The UK smart meter programme is likely to cost households hundreds of pounds
The cost of the smart meter programme in the UK is supposed to be paid for by increased electricity costs in general not by a specific levy for meters added to their bills.
The Daily Mail report is not as sensationalist as one might expect of that typically sensationalist tabloid. Previous sources have similar but slightly lower estimates (for example this report in 2016 from The Register).
However, this cost is the cost of installing the meters and ignores any possible benefits from their use. The controversy over them has come because the estimated benefits are much more uncertain than the installation costs (and, possibly, because some of the benefits accrue to the suppliers not the consumer).
A 2017 update from The Register says the following:
Cost-benefit estimates for the British smart meter programme vary hugely, with figures ranging from modest savings of around £26 a year (as we reported last year) to the Mail on Sunday’s latest guess [less than £10/year] coming from Gordon Hughes, an economist at the University of Edinburgh.
The introduction of the smart meter is a dog's breakfast. At best it is misconceived and an astonishingly expensive project.
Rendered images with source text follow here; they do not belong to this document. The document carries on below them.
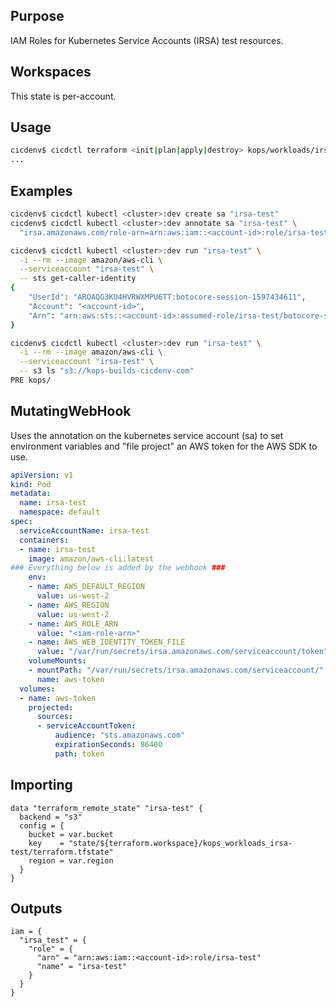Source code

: ## Purpose
IAM Roles for Kubernetes Service Accounts (IRSA) test resources.

## Workspaces
This state is per-account.

## Usage
```bash
cicdenv$ cicdctl terraform <init|plan|apply|destroy> kops/workloads/irsa-test:${WORKSPACE}
...
```

## Examples
```bash
cicdenv$ cicdctl kubectl <cluster>:dev create sa "irsa-test"
cicdenv$ cicdctl kubectl <cluster>:dev annotate sa "irsa-test" \
  "irsa.amazonaws.com/role-arn=arn:aws:iam::<account-id>:role/irsa-test"

cicdenv$ cicdctl kubectl <cluster>:dev run "irsa-test" \
  -i --rm --image amazon/aws-cli \
  --serviceaccount "irsa-test" \
  -- sts get-caller-identity
{
    "UserId": "AROAQG3KU4HVRWXMPU6TT:botocore-session-1597434611",
    "Account": "<account-id>",
    "Arn": "arn:aws:sts::<account-id>:assumed-role/irsa-test/botocore-session-1597434611"
}

cicdenv$ cicdctl kubectl <cluster>:dev run "irsa-test" \
  -i --rm --image amazon/aws-cli \
  --serviceaccount "irsa-test" \
  -- s3 ls "s3://kops-builds-cicdenv-com"
PRE kops/
```

## MutatingWebHook
Uses the annotation on the kubernetes service account (sa)
to set environment variables and "file project" an AWS token
for the AWS  SDK to use.

```yaml
apiVersion: v1
kind: Pod
metadata:
  name: irsa-test
  namespace: default
spec:
  serviceAccountName: irsa-test
  containers:
  - name: irsa-test
    image: amazon/aws-cli:latest
### Everything below is added by the webhook ###
    env:
    - name: AWS_DEFAULT_REGION
      value: us-west-2
    - name: AWS_REGION
      value: us-west-2
    - name: AWS_ROLE_ARN
      value: "<iam-role-arn>"
    - name: AWS_WEB_IDENTITY_TOKEN_FILE
      value: "/var/run/secrets/irsa.amazonaws.com/serviceaccount/token"
    volumeMounts:
    - mountPath: "/var/run/secrets/irsa.amazonaws.com/serviceaccount/"
      name: aws-token
  volumes:
  - name: aws-token
    projected:
      sources:
      - serviceAccountToken:
          audience: "sts.amazonaws.com"
          expirationSeconds: 86400
          path: token
```

## Importing
```hcl
data "terraform_remote_state" "irsa-test" {
  backend = "s3"
  config = {
    bucket = var.bucket
    key    = "state/${terraform.workspace}/kops_workloads_irsa-test/terraform.tfstate"
    region = var.region
  }
}
```

## Outputs
```hcl
iam = {
  "irsa_test" = {
    "role" = {
      "arn" = "arn:aws:iam::<account-id>:role/irsa-test"
      "name" = "irsa-test"
    }
  }
}
```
For those claiming it will bring major savings, I say they need to grow up,” Hughes dutifully raged for the Sunday newspaper...
...Four years ago a British report revealed that the cost of installing smart meters in the UK is £390 per household, while more recent estimates are that the benefits are now as low as £11 per household, agreeing with the University of Edinburgh’s Hughes’ estimates to the Mail on Sunday. All costs for installing the UK smart meter network, from the backend systems to the consumer unit in your home, are met by hiking up your gas and electricity bills.
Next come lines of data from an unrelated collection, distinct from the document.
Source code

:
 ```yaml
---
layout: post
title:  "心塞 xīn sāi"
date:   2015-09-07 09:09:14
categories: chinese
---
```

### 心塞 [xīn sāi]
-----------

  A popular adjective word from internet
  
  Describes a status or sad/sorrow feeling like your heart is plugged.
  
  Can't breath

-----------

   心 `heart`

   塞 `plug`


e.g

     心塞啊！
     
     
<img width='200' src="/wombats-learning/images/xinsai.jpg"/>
Just before the rollout started one advisor to the government (Alex Henney) wrote this (quoted on thisismoney.co.uk, a Daily Mail site:
In a written statement to the Parliamentary Energy and Climate Change Committee four years ago – a year before smart meters started to be installed – he wrote: 'The British roll-out of smart meters is one of the most incompetent, one of the most expensive, and definitely the most complex.
'The project is likely to be a shambles with negligible consumer benefit.'
Henney stated civil servants 'cooked the books' to give meters a net benefit of almost £5billion – but independent analysis found it would end up costing the nation at least £4billion.
So the Daily Mail are not grossly out in saying the cost is £420/household but have ignored the benefits. On the other hand there is a very significant controversy over what the benefits are, hence the heated debate (see this question: Do "smart meters" bring about any significant savings?). Whether consumers are better off in the long term is unclear and whether the UK rollout plans are focussing on the things that will maximise the benefits for consumers is a significant part of that uncertainty.